ACTIVITY: From the line with "and Google Endpoints" to the line with "Verify your domain", retype every line exactly, including those two, and leave out the rest of the data below.

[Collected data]
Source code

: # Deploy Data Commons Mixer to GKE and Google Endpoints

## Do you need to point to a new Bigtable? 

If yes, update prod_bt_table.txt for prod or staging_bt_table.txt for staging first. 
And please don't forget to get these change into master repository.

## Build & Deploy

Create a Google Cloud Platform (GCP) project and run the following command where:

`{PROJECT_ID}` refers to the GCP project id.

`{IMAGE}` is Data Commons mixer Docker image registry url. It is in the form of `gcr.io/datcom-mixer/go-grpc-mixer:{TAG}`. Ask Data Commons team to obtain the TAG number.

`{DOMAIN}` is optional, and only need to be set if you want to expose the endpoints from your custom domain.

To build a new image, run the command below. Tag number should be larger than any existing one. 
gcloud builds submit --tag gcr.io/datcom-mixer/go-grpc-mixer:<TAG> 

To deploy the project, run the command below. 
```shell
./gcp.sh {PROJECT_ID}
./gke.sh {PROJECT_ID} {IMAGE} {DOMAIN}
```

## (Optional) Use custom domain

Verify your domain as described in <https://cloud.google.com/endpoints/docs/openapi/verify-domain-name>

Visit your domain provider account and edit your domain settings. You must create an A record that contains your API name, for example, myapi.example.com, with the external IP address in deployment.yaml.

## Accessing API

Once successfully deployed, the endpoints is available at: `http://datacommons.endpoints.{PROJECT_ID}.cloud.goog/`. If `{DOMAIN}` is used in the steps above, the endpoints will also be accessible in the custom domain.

RESULT OF THIS TASK:
: # Deploy Data Commons Mixer to GKE and Google Endpoints

## Do you need to point to a new Bigtable? 

If yes, update prod_bt_table.txt for prod or staging_bt_table.txt for staging first. 
And please don't forget to get these change into master repository.

## Build & Deploy

Create a Google Cloud Platform (GCP) project and run the following command where:

`{PROJECT_ID}` refers to the GCP project id.

`{IMAGE}` is Data Commons mixer Docker image registry url. It is in the form of `gcr.io/datcom-mixer/go-grpc-mixer:{TAG}`. Ask Data Commons team to obtain the TAG number.

`{DOMAIN}` is optional, and only need to be set if you want to expose the endpoints from your custom domain.

To build a new image, run the command below. Tag number should be larger than any existing one. 
gcloud builds submit --tag gcr.io/datcom-mixer/go-grpc-mixer:<TAG> 

To deploy the project, run the command below. 
```shell
./gcp.sh {PROJECT_ID}
./gke.sh {PROJECT_ID} {IMAGE} {DOMAIN}
```

## (Optional) Use custom domain

Verify your domain as described in <https://cloud.google.com/endpoints/docs/openapi/verify-domain-name>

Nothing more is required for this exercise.